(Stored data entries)
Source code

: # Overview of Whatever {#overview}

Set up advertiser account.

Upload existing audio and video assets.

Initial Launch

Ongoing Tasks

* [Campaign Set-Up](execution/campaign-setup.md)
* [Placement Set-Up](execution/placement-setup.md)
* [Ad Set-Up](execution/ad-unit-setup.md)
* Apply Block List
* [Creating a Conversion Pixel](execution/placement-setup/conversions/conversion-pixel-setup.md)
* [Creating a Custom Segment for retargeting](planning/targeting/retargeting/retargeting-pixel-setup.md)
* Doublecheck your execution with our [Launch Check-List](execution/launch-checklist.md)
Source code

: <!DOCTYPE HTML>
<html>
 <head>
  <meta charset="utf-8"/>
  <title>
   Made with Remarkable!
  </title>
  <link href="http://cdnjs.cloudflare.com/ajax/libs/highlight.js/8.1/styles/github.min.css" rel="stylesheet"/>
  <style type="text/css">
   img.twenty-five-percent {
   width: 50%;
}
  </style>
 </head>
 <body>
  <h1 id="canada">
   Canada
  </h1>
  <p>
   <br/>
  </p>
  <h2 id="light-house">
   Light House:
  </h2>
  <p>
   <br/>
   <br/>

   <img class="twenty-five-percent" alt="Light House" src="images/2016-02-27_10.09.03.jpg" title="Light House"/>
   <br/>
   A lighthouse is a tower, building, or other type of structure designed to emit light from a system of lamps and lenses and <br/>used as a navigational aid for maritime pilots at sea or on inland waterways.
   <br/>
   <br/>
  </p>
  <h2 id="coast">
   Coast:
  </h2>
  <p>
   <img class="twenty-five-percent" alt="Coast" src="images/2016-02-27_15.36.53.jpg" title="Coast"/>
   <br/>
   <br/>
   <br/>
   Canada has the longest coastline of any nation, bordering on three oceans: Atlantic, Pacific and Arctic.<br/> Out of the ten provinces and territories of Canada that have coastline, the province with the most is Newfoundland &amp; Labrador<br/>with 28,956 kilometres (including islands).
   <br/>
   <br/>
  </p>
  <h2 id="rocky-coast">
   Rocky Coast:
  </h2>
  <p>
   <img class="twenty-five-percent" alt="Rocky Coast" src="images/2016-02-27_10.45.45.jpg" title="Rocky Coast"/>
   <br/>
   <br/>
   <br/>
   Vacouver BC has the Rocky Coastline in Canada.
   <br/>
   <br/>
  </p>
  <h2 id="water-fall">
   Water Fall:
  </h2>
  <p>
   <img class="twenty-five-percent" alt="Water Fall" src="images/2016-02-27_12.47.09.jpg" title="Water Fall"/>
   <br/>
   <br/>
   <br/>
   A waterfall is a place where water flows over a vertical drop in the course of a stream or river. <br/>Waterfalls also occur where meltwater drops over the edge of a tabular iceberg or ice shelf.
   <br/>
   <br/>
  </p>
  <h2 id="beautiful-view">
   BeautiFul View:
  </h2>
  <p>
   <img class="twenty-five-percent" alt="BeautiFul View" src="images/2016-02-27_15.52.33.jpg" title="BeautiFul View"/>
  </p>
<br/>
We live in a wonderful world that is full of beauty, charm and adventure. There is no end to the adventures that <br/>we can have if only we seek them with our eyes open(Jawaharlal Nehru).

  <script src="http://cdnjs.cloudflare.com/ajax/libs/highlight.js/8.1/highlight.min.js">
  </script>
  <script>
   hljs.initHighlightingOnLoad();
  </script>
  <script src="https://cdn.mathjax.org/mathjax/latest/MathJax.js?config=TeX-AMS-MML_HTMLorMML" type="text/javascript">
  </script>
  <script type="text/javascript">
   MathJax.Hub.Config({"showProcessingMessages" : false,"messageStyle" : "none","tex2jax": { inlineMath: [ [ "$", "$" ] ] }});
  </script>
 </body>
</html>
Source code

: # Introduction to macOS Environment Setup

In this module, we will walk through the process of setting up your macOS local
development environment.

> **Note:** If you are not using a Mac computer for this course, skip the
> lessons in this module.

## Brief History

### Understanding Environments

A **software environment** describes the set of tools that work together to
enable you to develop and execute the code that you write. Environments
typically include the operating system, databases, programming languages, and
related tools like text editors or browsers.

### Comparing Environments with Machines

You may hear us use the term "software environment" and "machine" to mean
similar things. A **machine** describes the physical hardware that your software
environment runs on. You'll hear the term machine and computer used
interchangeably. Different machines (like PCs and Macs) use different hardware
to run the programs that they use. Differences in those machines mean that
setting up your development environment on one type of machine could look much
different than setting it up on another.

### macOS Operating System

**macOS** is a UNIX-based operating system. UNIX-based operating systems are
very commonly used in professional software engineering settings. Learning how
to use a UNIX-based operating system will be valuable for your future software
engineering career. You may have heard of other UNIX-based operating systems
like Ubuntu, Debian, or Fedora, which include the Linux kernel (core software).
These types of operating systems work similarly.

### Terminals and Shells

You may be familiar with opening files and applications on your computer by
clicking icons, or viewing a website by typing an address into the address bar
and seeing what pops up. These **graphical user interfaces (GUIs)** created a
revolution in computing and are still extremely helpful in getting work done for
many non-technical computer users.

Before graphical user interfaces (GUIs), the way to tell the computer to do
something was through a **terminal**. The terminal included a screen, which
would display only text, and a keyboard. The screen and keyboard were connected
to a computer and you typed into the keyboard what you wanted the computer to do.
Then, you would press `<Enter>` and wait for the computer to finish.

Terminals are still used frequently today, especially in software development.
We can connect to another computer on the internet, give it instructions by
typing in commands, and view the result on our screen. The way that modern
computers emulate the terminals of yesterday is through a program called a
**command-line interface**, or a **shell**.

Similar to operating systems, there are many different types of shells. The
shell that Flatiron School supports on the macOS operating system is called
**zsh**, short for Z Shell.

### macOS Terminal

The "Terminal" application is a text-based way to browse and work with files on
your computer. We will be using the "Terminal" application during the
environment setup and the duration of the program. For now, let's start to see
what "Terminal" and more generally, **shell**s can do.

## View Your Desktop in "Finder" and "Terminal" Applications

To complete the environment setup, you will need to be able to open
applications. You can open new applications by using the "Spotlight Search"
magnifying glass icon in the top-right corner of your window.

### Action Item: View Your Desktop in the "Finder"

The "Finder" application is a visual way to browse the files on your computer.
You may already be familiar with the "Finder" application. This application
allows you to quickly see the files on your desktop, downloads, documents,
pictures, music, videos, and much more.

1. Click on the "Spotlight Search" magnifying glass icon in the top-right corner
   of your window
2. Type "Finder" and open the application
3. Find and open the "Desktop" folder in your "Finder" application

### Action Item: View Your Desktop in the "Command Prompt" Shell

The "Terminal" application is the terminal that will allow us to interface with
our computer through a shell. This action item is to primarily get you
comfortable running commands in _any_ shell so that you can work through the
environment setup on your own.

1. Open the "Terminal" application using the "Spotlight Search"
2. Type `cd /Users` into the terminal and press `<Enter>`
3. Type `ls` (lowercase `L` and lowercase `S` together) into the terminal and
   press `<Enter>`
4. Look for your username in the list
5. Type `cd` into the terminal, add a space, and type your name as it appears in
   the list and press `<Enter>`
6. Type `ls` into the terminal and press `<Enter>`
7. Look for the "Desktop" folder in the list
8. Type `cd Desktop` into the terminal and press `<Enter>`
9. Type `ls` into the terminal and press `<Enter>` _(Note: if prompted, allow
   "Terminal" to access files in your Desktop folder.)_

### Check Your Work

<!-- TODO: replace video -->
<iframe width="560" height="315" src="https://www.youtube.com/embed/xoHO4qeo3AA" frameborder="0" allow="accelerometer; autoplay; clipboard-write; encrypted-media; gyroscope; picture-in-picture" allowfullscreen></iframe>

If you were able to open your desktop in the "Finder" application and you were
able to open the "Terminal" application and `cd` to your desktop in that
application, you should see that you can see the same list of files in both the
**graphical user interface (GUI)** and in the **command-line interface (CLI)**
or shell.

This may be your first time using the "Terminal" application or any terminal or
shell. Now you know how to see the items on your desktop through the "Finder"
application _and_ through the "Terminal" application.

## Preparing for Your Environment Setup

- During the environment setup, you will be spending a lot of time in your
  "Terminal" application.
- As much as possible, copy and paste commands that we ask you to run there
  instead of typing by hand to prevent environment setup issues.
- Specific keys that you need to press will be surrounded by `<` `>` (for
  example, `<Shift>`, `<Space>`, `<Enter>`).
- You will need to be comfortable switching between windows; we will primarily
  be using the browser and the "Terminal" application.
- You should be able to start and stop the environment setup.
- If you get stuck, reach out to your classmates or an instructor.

■ About this task: The response must contain each line above that holds the string "placement".

■ Written answer:
* [Placement Set-Up](execution/placement-setup.md)
* [Creating a Conversion Pixel](execution/placement-setup/conversions/conversion-pixel-setup.md)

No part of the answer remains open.